5. Volgens vaste rechtspraakis de in artikel 8, eerste lid, van de Wegenwet neergelegde bevoegdheid van discretionaire aard. Aan verweerder komt daarbij een ruime mate van beleidsruimte toe. De rechtbank moet beoordelen of er strijd is met wettelijke voorschriften of dat de betrokken belangen zodanig onevenwichtig zijn afgewogen, dat niet in redelijkheid tot onttrekking kon worden overgegaan.
6. De rechtbank overweegt dat de nieuwe aansluiting op de A76 is gerealiseerd om de A76 te verbinden met de BPL. Deze aansluiting met de A76 is noodzakelijk, zo blijkt uit het deelrapport thema verkeer van het PIP, anders kan de BPL niet goed functioneren.

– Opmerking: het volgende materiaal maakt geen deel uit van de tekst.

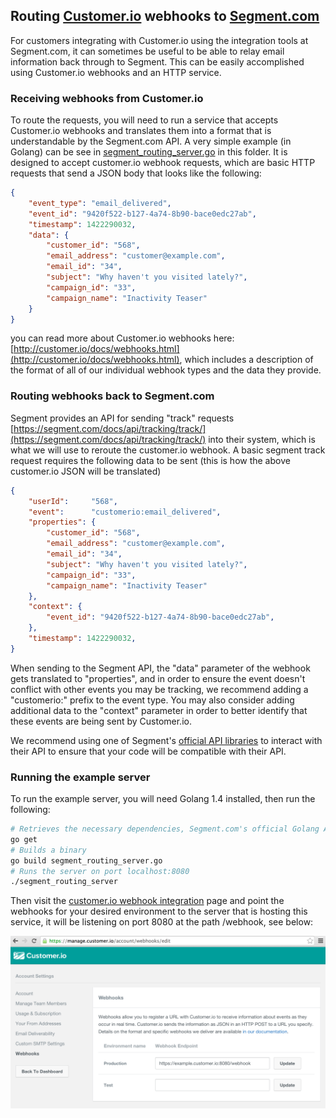 ## Routing [Customer.io](http://customer.io) webhooks to [Segment.com](http://segment.com)

For customers integrating with Customer.io using the integration tools at Segment.com, it can sometimes be useful to be able to relay email information back through to Segment. This can be easily accomplished using Customer.io webhooks and an HTTP service.

### Receiving webhooks from Customer.io

To route the requests, you will need to run a service that accepts Customer.io webhooks and translates them into a format that is understandable by the Segment.com API. A very simple example (in Golang) can be see in [segment_routing_server.go](segment_routing_server.go) in this folder. It is designed to accept customer.io webhook requests, which are basic HTTP requests that send a JSON body that looks like the following:

```json
{
    "event_type": "email_delivered",
    "event_id": "9420f522-b127-4a74-8b90-bace0edc27ab",
    "timestamp": 1422290032,
    "data": {
        "customer_id": "568",
        "email_address": "customer@example.com",
        "email_id": "34",
        "subject": "Why haven't you visited lately?",
        "campaign_id": "33",
        "campaign_name": "Inactivity Teaser"
    }
}
```

you can read more about Customer.io webhooks here: [http://customer.io/docs/webhooks.html](http://customer.io/docs/webhooks.html), which includes a description of the format of all of our individual webhook types and the data they provide.

### Routing webhooks back to Segment.com

Segment provides an API for sending "track" requests [https://segment.com/docs/api/tracking/track/](https://segment.com/docs/api/tracking/track/) into their system, which is what we will use to reroute the customer.io webhook. A basic segment track request requires the following data to be sent (this is how the above customer.io JSON will be translated)

```json
{
    "userId":     "568",
    "event":      "customerio:email_delivered",
    "properties": {
        "customer_id": "568",
        "email_address": "customer@example.com",
        "email_id": "34",
        "subject": "Why haven't you visited lately?",
        "campaign_id": "33",
        "campaign_name": "Inactivity Teaser"
    },
    "context": {
        "event_id": "9420f522-b127-4a74-8b90-bace0edc27ab",
    },
    "timestamp": 1422290032,
}
```

When sending to the Segment API, the "data" parameter of the webhook gets translated to "properties", and in order to ensure the event doesn't conflict with other events you may be tracking, we recommend adding a "customerio:" prefix to the event type. You may also consider adding additional data to the "context" parameter in order to better identify that these events are being sent by Customer.io.

We recommend using one of Segment's [official API libraries](https://segment.com/docs/libraries/) to interact with their API to ensure that your code will be compatible with their API.

### Running the example server

To run the example server, you will need Golang 1.4 installed, then run the following:

```bash
# Retrieves the necessary dependencies, Segment.com's official Golang API client
go get
# Builds a binary
go build segment_routing_server.go
# Runs the server on port localhost:8080
./segment_routing_server
```

Then visit the [customer.io webhook integration](https://manage.customer.io/account/webhooks/edit) page and point the webhooks for your desired environment to the server that is hosting this service, it will be listening on port 8080 at the path /webhook, see below:

![Configuring your webhooks in Customer.io](images/webhook_config.png "Configuring your webhooks in Customer.io")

Aan het bestreden besluit heeft verweerder ten grondslag gelegd dat na de realisering van de nieuwe aansluiting het handhaven van de bestaande afrit 4 niet wenselijk is, gelet op de verkeersveiligheid en de geldende richtlijn ontwerp autosnelwegen 2019, waarin de voorschriften zijn opgenomen voor een basiskwaliteit van autosnelwegen. Het openhouden van de bestaande op- en afritten is in strijd met voornoemde richtlijn, nu de afstand tussen de nieuwe en bestaande aansluitingen beperkt is en leidt tot een verslechtering van de doorstroming van het verkeer en zodoende voor een onveilige situatie zorgt. Daarnaast is de rechtbank gebleken dat de bestaande aansluitingen op de A76 niet meer aan de richtlijn voldoen, omdat ze niet alleen te kort zijn maar deels ook een vluchtstrook missen of een vluchtstrook hebben, die niet meer beantwoordt aan de ontwerpregels in de richtlijn.